The reason for this obviously has something to do with the DFS requirements for radar energy detection.  Specifically I don’t know why, maybe an AP when doing containment isn’t built with the intelligence to check or listen for radar? If you know why please let me know.  Or send me to the documentation that explains it.

It does bring up an interesting security risk.  If you are attempting to do something malicious, like spoof an SSID to perform a man in the middle attack, or place a rogue AP on the network, choosing a DFS channel to broadcast on would prevent any containment methods from interfering.  The business or entity would have to utilize other methods to mitigate those threats.  Either manually/physically tracking them down to remove them, or in the case of the rogue AP on the network, some kind of port trace to disable the switch port.

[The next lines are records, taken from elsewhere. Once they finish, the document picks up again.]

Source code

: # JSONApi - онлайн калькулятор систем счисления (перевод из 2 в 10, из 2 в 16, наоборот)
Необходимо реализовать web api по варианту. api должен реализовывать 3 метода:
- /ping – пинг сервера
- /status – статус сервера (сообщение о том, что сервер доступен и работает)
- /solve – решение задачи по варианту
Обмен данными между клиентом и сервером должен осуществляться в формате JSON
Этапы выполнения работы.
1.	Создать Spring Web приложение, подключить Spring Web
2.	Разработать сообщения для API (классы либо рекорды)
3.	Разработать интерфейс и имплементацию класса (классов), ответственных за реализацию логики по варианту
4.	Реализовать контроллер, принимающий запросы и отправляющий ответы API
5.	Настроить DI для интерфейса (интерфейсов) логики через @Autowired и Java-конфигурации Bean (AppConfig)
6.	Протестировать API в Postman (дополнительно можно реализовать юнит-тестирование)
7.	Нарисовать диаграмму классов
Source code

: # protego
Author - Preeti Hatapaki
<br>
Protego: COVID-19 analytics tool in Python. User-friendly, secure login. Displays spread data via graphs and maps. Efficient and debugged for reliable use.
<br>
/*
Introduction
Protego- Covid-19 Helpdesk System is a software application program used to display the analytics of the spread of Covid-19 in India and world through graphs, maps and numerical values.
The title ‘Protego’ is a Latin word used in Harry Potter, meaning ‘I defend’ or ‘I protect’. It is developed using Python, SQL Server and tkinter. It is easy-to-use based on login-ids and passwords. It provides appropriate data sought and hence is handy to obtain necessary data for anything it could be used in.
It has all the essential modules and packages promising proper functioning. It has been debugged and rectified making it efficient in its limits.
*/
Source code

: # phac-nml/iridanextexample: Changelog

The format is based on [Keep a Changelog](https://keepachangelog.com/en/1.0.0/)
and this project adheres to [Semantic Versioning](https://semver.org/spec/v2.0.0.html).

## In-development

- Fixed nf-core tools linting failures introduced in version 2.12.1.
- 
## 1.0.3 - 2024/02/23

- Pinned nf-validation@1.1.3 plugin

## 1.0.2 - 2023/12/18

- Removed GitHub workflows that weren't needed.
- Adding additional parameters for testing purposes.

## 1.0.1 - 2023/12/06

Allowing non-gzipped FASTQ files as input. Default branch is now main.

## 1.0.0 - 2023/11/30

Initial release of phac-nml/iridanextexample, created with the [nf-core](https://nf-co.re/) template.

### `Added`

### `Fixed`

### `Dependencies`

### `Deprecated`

Interesting stuff!  Now, on to the blog post I was trying to do to begin with…

–Scott

Netsh WHAT??!!!

WHAT??  SERIOUSLY???  HOW COOL!!!!

I am a little embarrassed to admit the fact that I have been in the IT world for 14 years and have never realized how much cool stuff is available with the simple netsh command utility in Windows.  Sure I’ve used it over the years to do specific things, usually following some set of instructions I found trying to solve a specific issue, but I never explored the options to see what else was in there.  Not until I was studying for the CWNA exam from CWNP that is.  In the CWNA study guide (found here) it listed some of the different netsh commands and what information they can give you.  I started looking at them and then instantly wondered HOW HAVE I NOT KNOWN ABOUT THIS????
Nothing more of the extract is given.